Layi Docs

Reliability

Reliability & Governance

Planner enforcement, clarification loops, telemetry, and security layers that keep runs safe

Last updated: December 2025

🧱 Reliability layers

Reliability is enforced as a layered stack. Each layer can emit telemetry, be feature-flagged, and operate independently so upgrades never require risky rewrites.

1. Planner contract

Plans must match schema (steps, agents, tools) before execution. Violations emit `planner_validation_fail_total`.

2. Role dispatch

Single-action steps keep supervisor vs specialist responsibilities isolated and auditable.

3. Structured data reuse

Contacts, IDs, and previous tool outputs are cached to avoid re-parsing unstructured text.

4. Autofill & retries

Missing parameters trigger auto-lookups + retries before we ever ask the user.

5. Clarification flow

Ambiguity emits `clarification_required` events with masked choices and REST resolution hooks.

6. Ingestion structuring

Documents are normalized at ingest so tools receive predictable schemas and cache hits.

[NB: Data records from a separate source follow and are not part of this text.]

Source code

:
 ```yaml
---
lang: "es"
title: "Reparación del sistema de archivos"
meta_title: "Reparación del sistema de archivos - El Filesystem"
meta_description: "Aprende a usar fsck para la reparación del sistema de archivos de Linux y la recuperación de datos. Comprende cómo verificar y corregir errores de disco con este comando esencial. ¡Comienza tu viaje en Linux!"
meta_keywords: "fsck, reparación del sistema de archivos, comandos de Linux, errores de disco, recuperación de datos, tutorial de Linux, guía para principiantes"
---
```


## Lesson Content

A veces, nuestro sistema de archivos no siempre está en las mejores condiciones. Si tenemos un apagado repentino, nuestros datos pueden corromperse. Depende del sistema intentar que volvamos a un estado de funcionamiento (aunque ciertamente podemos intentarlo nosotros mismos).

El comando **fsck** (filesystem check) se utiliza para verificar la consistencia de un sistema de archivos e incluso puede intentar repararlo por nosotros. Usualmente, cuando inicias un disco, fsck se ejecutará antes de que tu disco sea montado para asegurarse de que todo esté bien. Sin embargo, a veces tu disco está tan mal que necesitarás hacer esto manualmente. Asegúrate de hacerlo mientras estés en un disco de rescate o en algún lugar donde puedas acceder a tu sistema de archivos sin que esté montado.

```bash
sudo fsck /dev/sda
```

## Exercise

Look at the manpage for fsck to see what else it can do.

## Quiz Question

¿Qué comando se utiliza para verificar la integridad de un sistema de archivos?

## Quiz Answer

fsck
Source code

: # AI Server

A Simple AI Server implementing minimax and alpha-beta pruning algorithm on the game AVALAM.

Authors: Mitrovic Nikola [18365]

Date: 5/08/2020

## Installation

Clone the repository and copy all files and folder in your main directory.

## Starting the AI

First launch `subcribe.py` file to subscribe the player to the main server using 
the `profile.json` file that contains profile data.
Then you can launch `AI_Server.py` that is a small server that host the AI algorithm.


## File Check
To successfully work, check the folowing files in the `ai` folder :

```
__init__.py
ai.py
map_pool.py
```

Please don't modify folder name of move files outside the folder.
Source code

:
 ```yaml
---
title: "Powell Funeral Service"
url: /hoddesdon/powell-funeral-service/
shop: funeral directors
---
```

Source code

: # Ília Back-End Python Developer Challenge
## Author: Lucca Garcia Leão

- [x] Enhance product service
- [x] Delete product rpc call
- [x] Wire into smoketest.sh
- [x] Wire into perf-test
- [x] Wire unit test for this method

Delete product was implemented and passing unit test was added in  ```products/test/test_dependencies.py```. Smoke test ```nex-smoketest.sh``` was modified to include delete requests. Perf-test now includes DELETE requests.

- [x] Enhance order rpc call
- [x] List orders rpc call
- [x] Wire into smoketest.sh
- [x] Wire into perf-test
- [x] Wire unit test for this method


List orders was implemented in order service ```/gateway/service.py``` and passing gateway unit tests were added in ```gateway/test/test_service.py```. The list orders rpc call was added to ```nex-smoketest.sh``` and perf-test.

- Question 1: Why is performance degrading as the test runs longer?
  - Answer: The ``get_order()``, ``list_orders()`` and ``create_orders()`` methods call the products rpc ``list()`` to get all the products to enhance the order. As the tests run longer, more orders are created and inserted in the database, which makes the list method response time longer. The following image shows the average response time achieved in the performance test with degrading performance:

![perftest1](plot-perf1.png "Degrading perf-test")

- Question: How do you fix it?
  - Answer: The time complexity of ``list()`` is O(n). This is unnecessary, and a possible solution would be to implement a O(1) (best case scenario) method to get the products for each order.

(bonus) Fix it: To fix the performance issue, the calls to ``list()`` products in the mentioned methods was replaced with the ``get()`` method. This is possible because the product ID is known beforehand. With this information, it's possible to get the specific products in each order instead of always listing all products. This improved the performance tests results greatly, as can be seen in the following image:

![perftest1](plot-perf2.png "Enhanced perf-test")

7. Metrics & observability

Counters, gauges, and structured events feed Grafana dashboards and alerting.

8. Streaming finalization

Dual streaming envelopes keep UI clients synced even if they only support legacy formats.

9. Security & masking

Secrets are redacted before logging, and Vault policies prevent cross-tenant access.

💬 Clarification lifecycle

Clarifications keep workflows durable without guessing. The orchestration layer persists pending prompts with both masked and raw candidates so humans can resolve them safely.

Detection: Autofill or schema validation encounters multiple candidates for a required parameter.
Emission: `_emit_clarification_event` streams `clarification_required` and records pending state under the `workflow:<workflow_id>:clarifications` cache entry.
Resolution: Operators POST to `/internal/health/clarification/resolve` with the chosen value; the entry moves to the resolved set.
Auto-resume: On the next tool invocation the orchestrator merges the resolved value, retries once, and emits `tool_retry (reason=clarification_resolved)`.
Telemetry: `clarification_requests_total` and `clarification_resolution_total` power dashboards to spot noisy tools or prompts.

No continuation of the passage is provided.